**REQUIREMENT**
Whenever a line in the material below contains "Linux", copy that line.

**DATASET EXCERPTS**
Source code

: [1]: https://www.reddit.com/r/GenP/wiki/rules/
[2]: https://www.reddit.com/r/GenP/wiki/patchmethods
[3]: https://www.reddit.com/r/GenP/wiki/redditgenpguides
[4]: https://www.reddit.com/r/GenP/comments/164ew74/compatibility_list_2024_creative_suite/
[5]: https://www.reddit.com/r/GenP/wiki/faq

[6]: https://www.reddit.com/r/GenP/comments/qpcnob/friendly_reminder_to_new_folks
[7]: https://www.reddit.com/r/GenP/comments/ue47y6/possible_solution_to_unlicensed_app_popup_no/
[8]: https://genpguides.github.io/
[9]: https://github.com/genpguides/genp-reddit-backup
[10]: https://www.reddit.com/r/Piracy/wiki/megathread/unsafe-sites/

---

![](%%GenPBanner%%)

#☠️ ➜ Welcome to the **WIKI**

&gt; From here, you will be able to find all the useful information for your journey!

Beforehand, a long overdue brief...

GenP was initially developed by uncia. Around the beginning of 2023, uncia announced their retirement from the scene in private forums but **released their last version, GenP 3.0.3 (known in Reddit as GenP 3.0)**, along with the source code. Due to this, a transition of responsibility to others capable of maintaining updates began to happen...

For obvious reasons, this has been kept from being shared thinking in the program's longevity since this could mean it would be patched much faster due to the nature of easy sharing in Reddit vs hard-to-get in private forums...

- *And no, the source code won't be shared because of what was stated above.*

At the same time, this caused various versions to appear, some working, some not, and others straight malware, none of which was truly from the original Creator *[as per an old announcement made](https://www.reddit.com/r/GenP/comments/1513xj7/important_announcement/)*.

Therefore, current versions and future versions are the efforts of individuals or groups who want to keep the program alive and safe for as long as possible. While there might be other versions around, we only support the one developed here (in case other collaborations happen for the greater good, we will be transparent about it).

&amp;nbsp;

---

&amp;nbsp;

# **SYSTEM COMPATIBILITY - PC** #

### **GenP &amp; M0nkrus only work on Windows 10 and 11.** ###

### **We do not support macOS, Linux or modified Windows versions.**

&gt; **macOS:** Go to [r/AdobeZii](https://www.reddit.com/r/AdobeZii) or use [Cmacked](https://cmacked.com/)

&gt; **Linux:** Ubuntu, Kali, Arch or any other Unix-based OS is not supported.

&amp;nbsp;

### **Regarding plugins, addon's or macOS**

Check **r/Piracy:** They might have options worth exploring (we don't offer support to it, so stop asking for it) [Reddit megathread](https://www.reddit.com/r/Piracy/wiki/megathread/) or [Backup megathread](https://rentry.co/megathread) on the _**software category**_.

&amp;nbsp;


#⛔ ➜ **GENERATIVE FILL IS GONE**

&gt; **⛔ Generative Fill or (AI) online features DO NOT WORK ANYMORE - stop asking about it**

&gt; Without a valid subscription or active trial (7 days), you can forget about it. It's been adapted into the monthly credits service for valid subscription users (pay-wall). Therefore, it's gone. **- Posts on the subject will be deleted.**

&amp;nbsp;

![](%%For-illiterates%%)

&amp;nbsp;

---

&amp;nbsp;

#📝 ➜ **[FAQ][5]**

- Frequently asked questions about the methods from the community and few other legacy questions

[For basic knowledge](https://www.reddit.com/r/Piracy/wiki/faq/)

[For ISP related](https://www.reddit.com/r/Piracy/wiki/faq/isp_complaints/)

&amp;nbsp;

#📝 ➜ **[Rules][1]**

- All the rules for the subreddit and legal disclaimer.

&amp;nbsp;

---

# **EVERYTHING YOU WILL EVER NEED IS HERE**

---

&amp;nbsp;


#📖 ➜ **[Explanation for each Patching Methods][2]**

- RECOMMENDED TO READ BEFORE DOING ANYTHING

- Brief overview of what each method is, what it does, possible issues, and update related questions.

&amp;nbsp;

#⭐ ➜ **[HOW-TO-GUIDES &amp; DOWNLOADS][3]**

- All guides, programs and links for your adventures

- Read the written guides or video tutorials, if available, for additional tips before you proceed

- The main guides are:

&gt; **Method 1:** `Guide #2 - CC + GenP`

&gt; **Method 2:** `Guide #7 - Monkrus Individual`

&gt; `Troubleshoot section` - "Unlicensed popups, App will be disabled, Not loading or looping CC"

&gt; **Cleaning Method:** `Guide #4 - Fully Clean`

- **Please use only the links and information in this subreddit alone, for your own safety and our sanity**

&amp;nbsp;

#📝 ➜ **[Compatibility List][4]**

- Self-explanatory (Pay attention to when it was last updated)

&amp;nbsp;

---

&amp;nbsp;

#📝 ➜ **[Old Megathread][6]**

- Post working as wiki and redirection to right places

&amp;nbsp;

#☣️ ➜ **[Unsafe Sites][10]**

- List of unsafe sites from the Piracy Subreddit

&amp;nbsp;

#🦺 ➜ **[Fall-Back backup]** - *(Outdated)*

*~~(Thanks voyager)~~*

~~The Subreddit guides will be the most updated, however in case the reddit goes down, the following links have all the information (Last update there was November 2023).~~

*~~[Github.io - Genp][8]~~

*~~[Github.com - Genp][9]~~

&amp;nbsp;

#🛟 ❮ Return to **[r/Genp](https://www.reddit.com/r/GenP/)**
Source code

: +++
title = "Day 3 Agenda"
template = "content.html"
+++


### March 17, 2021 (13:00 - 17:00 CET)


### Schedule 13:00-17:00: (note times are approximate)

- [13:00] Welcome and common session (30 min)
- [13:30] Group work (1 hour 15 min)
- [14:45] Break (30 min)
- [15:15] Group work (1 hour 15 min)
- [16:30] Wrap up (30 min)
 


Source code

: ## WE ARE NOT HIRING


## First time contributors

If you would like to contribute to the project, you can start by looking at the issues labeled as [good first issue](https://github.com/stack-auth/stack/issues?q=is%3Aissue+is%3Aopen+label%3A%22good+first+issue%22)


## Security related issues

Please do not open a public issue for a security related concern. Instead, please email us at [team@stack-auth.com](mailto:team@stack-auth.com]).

**SOLVED EXERCISE**
### **We do not support macOS, Linux or modified Windows versions.**
&gt; **Linux:** Ubuntu, Kali, Arch or any other Unix-based OS is not supported.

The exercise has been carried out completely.